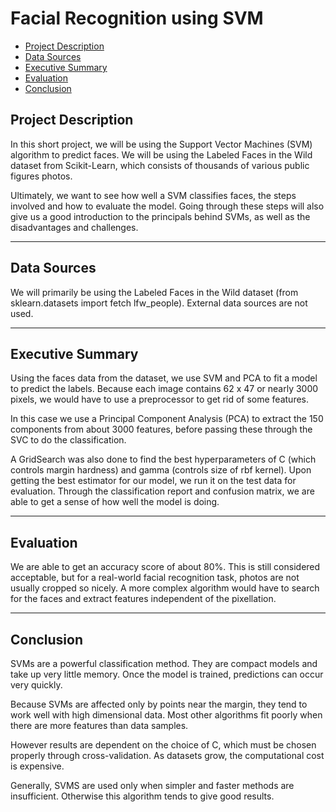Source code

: # Facial Recognition using SVM

 - [Project Description](#Project-Description)
 - [Data Sources](#Data-Sources)
 - [Executive Summary](#Executive-Summary)
 - [Evaluation](#Evaluation)
 - [Conclusion](#Conclusion)
 

## Project Description
In this short project, we will be using the Support Vector Machines (SVM) algorithm to predict faces. We will be using the Labeled Faces in the Wild dataset from Scikit-Learn, which consists of thousands of various public figures photos. 

Ultimately, we want to see how well a SVM classifies faces, the steps involved and how to evaluate the model. Going through these steps will also give us a good introduction to the principals behind SVMs, as well as the disadvantages and challenges.

--- 
## Data Sources
We will primarily be using the Labeled Faces in the Wild dataset (from sklearn.datasets import fetch lfw_people). External data sources are not used.

---
## Executive Summary
Using the faces data from the dataset, we use SVM and PCA to fit a model to predict the labels. Because each image contains 62 x 47 or nearly 3000 pixels, we would have to use a preprocessor to get rid of some features.

In this case we use a Principal Component Analysis (PCA) to extract the 150 components from about 3000 features, before passing these through the SVC to do the classification.

A GridSearch was also done to find the best hyperparameters of C (which controls margin hardness) and gamma (controls size of rbf kernel). Upon getting the best estimator for our model, we run it on the test data for evaluation. Through the classification report and confusion matrix, we are able to get a sense of how well the model is doing.

---

## Evaluation
We are able to get an accuracy score of about 80%. This is still considered acceptable, but for a real-world facial recognition task, photos are not usually cropped so nicely. A more complex algorithm would have to search for the faces and extract features independent of the pixellation.

---
## Conclusion
SVMs are a powerful classification method. They are compact models and take up very little memory. Once the model is trained, predictions can occur very quickly.

Because SVMs are affected only by points near the margin, they tend to work well with high dimensional data. Most other algorithms fit poorly when there are more features than data samples.

However results are dependent on the choice of C, which must be chosen properly through cross-validation. As datasets grow, the computational cost is expensive.

Generally, SVMS are used only when simpler and faster methods are insufficient. Otherwise this algorithm tends to give good results.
==================================================
WHAT YOU NEED TO DO:
Above are the records; print exactly the lines from the line with "We will primarily" to the line with "In this case", including both, and nothing else.

EXERCISE SOLUTION:
We will primarily be using the Labeled Faces in the Wild dataset (from sklearn.datasets import fetch lfw_people). External data sources are not used.

---
## Executive Summary
Using the faces data from the dataset, we use SVM and PCA to fit a model to predict the labels. Because each image contains 62 x 47 or nearly 3000 pixels, we would have to use a preprocessor to get rid of some features.

In this case we use a Principal Component Analysis (PCA) to extract the 150 components from about 3000 features, before passing these through the SVC to do the classification.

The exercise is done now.